With the founding of a new concerted action, the old German corporatism seemed once again to go into a wagon camp in order to isolate itself from external expertise and external criticism. One of the great strengths of the open society is that it brings together decentralized knowledge.
As an interim result, the German economy has so far come through these difficult times better than feared. A major reason is the largely underestimated adaptability of companies. That shouldn’t come as a surprise: in an economy that has been doing well for a long time and in which a lot of good money could be made, it is easy to create efficiency reserves that can be mobilized in difficult times. The swan song for the German economy was just as premature as the swan song for globalization.
The challenges persist
The challenges for the economy do not end there.
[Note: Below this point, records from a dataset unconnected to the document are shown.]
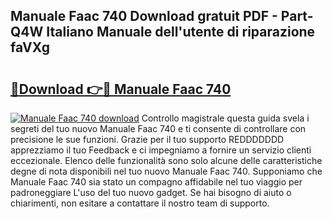 ## Manuale Faac 740 Download gratuit PDF - Part-Q4W Italiano Manuale dell'utente di riparazione faVXg

# <h2><a href="http://dfbeuv5.blite.top/?on=Manuale+Faac+740">🔗Download 👉🔴 Manuale Faac 740</a></h2>

[![Manuale Faac 740 download](https://i.imgur.com/lujVjoI.png)](http://dfbeuv5.blite.top/?on=Manuale+Faac+740)
Controllo magistrale questa guida svela i segreti del tuo nuovo Manuale Faac 740 e ti consente di controllare con precisione le sue funzioni. Grazie per il tuo supporto REDDDDDDD apprezziamo il tuo Feedback e ci impegniamo a fornire un servizio clienti eccezionale. Elenco delle funzionalità sono solo alcune delle caratteristiche degne di nota disponibili nel tuo nuovo Manuale Faac 740. Supponiamo che Manuale Faac 740 sia stato un compagno affidabile nel tuo viaggio per padroneggiare L'uso del tuo nuovo gadget. Se hai bisogno di aiuto o chiarimenti, non esitare a contattare il nostro team di supporto.
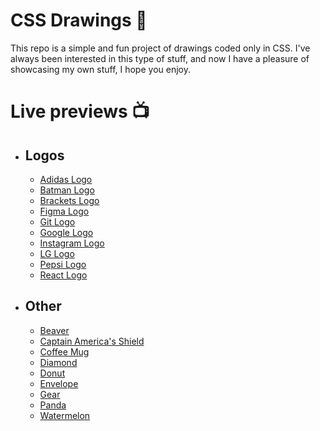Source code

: # CSS Drawings 👾

This repo is a simple and fun project of drawings coded only in CSS. I've always been interested in this type of stuff, and now I have a pleasure of showcasing my own stuff, I hope you enjoy.

# Live previews 📺

- ## Logos

  - [Adidas Logo](https://codepen.io/kens-visuals/full/xxrwpzz)
  - [Batman Logo](https://codepen.io/kens-visuals/full/qBjdPJZ)
  - [Brackets Logo](https://codepen.io/kens-visuals/full/mdwepKZ)
  - [Figma Logo](https://codepen.io/kens-visuals/full/NWgGXLN)
  - [Git Logo](https://codepen.io/kens-visuals/full/XWgbVXe)
  - [Google Logo](https://codepen.io/kens-visuals/full/KKqpZzg)
  - [Instagram Logo](https://codepen.io/kens-visuals/full/ExXjQBV)
  - [LG Logo](https://codepen.io/kens-visuals/full/RwgWxez)
  - [Pepsi Logo](https://codepen.io/kens-visuals/full/eYRNGja)
  - [React Logo](https://codepen.io/kens-visuals/full/oNwjpPJ)

- ## Other
  - [Beaver](https://codepen.io/kens-visuals/full/YzQybXm)
  - [Captain America's Shield](https://codepen.io/kens-visuals/full/WNOvdvQ)
  - [Coffee Mug](https://codepen.io/kens-visuals/full/abwOLrd)
  - [Diamond](https://codepen.io/kens-visuals/full/YzQPygg)
  - [Donut](https://codepen.io/kens-visuals/full/qBjOpyM)
  - [Envelope](https://codepen.io/kens-visuals/full/BaZyoXo)
  - [Gear](https://codepen.io/kens-visuals/full/eYRNypR)
  - [Panda](https://codepen.io/kens-visuals/full/QWgbQez)
  - [Watermelon](https://codepen.io/kens-visuals/full/WNOQdyx)

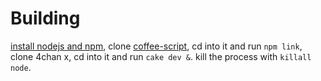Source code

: # Building

[install nodejs and npm](https://github.com/joyent/node/wiki/Installation),
clone [coffee-script](https://github.com/jashkenas/coffee-script/),
cd into it and run `npm link`, clone 4chan x, cd into it and run `cake dev &`.
kill the process with `killall node`.
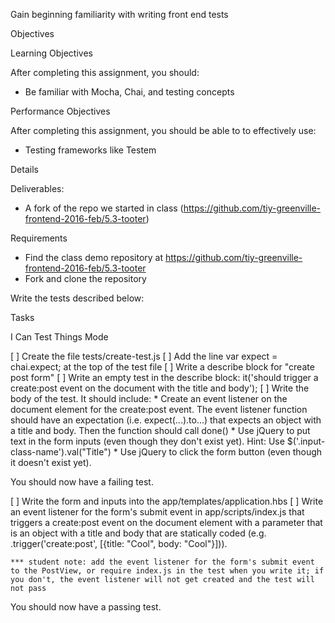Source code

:Gain beginning familiarity with writing front end tests

Objectives

Learning Objectives

After completing this assignment, you should:

* Be familiar with Mocha, Chai, and testing concepts

Performance Objectives

After completing this assignment, you should be able to to effectively use:

* Testing frameworks like Testem

Details

Deliverables:

* A fork of the repo we started in class (https://github.com/tiy-greenville-frontend-2016-feb/5.3-tooter)

Requirements

* Find the class demo repository at https://github.com/tiy-greenville-frontend-2016-feb/5.3-tooter
* Fork and clone the repository

Write the tests described below:

Tasks

I Can Test Things Mode

[ ] Create the file tests/create-test.js
[ ] Add the line var expect = chai.expect; at the top of the test file
[ ] Write a describe block for "create post form"
[ ] Write an empty test in the describe block: it('should trigger a create:post event on the document with the title and body');
[ ] Write the body of the test. It should include:
    * Create an event listener on the document element for the create:post event. The event listener function should have an
      expectation (i.e. expect(...).to...) that expects an object with a title and body. Then the function should call done()
    * Use jQuery to put text in the form inputs (even though they don't exist yet). Hint: Use $('.input-class-name').val("Title")
    * Use jQuery to click the form button (even though it doesn't exist yet).

You should now have a failing test.

[ ] Write the form and inputs into the app/templates/application.hbs
[ ] Write an event listener for the form's submit event in app/scripts/index.js that triggers a create:post event on the
    document element with a parameter that is an object with a title and body that are statically coded (e.g. .trigger('create:post', [{title: "Cool", body: "Cool"}])).

    *** student note: add the event listener for the form's submit event to the PostView, or require index.js in the test when you write it; if you don't, the event listener will not get created and the test will not pass

You should now have a passing test.
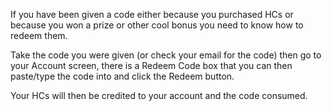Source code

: If you have been given a code either because you purchased HCs or because you won a prize or other cool bonus you need to know how to redeem them.

Take the code you were given (or check your email for the code) then go to your Account screen, there is a Redeem Code box that you can then paste/type the code into and click the Redeem button.

Your HCs will then be credited to your account and the code consumed.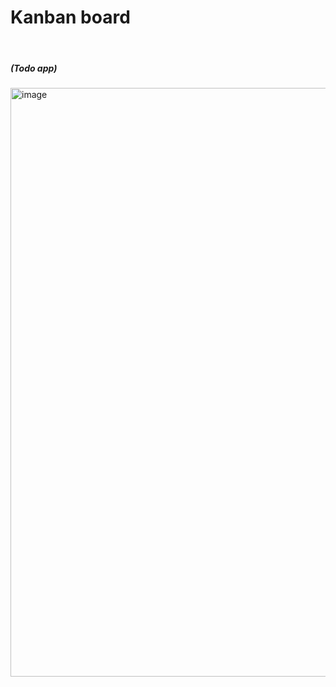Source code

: <h1>Kanban board</h1><br/>
<h5>(Todo app)</h5>
<img width="1919" height="942" alt="image" src="https://github.com/user-attachments/assets/c966ac90-f508-4fd8-aba6-6028dce6da4a" />


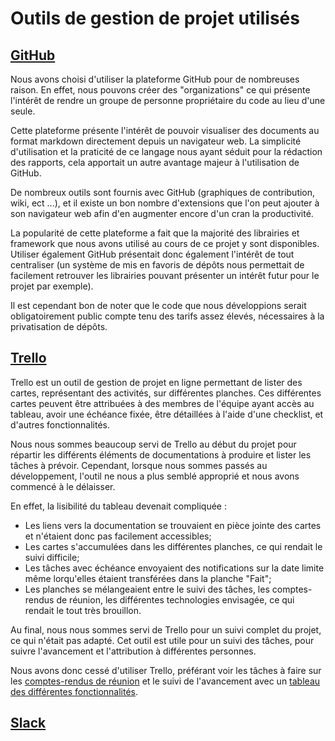 # Outils de gestion de projet utilisés

## [GitHub](https://github.com)

Nous avons choisi d'utiliser la plateforme GitHub pour de nombreuses raison. En effet, nous pouvons créer des "organizations" ce qui présente l'intérêt de rendre un groupe de personne propriétaire du code au lieu d'une seule.

Cette plateforme présente l'intérêt de pouvoir visualiser des documents au format markdown directement depuis un navigateur web. La simplicité d'utilisation et la praticité de ce langage nous ayant séduit pour la rédaction des rapports, cela apportait un autre avantage majeur à l'utilisation de GitHub.

De nombreux outils sont fournis avec GitHub (graphiques de contribution, wiki, ect ...), et il existe un bon nombre d'extensions que l'on peut ajouter à son navigateur web afin d'en augmenter encore d'un cran la productivité.

La popularité de cette plateforme a fait que la majorité des librairies et framework que nous avons utilisé au cours de ce projet y sont disponibles. Utiliser également GitHub présentait donc également l'intérêt de tout centraliser (un système de mis en favoris de dépôts nous permettait de facilement retrouver les librairies pouvant présenter un intérêt futur pour le projet par exemple).

Il est cependant bon de noter que le code que nous développions serait obligatoirement public compte tenu des tarifs assez élevés, nécessaires à la privatisation de dépôts.


## [Trello](https://trello.com)

Trello est un outil de gestion de projet en ligne permettant de lister des cartes, représentant des activités, sur différentes planches. Ces différentes cartes peuvent être attribuées à des membres de l'équipe ayant accès au tableau, avoir une échéance fixée, être détaillées à l'aide d'une checklist, et d'autres fonctionnalités.

Nous nous sommes beaucoup servi de Trello au début du projet pour répartir les différents éléments de documentations à produire et lister les tâches à prévoir. Cependant, lorsque nous sommes passés au développement, l'outil ne nous a plus semblé approprié et nous avons commencé à le délaisser.

En effet, la lisibilité du tableau devenait compliquée :
* Les liens vers la documentation se trouvaient en pièce jointe des cartes et n'étaient donc pas facilement accessibles;
* Les cartes s'accumulées dans les différentes planches, ce qui rendait le suivi difficile;
* Les tâches avec échéance envoyaient des notifications sur la date limite même lorqu'elles étaient transférées dans la planche "Fait";
* Les planches se mélangeaient entre le suivi des tâches, les comptes-rendus de réunion, les différentes technologies envisagée, ce qui rendait le tout très brouillon.

Au final, nous nous sommes servi de Trello pour un suivi complet du projet, ce qui n'était pas adapté. Cet outil est utile pour un suivi des tâches, pour suivre l'avancement et l'attribution à différentes personnes.

Nous avons donc cessé d'utiliser Trello, préférant voir les tâches à faire sur les [comptes-rendus de réunion](https://github.com/ASIJmEnnuie/documentation-rapports/tree/master/compte_rendu_reunions) et le suivi de l'avancement avec un [tableau des différentes fonctionnalités](https://github.com/ASIJmEnnuie/documentation-rapports/blob/master/SuiviProjet.md).

## [Slack](https://slack.com)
In this way, it must be possible to bring about a reconciliation of successful economic activity with climate neutrality. This goal can be achieved neither with moralizing know-it-alls nor with socialist rationing business games, but rather with a market economy strategy based on innovation and openness to technology.
This applies not least to the large consumers of fossil fuels in developing and emerging countries. These countries, whose governments cannot simply say goodbye to the goal of material prosperity, are more likely to benefit from innovation on the way to a less climate-damaging economy than from the activism of people who are glued to the ground in rich countries or who pelt paintings with soup.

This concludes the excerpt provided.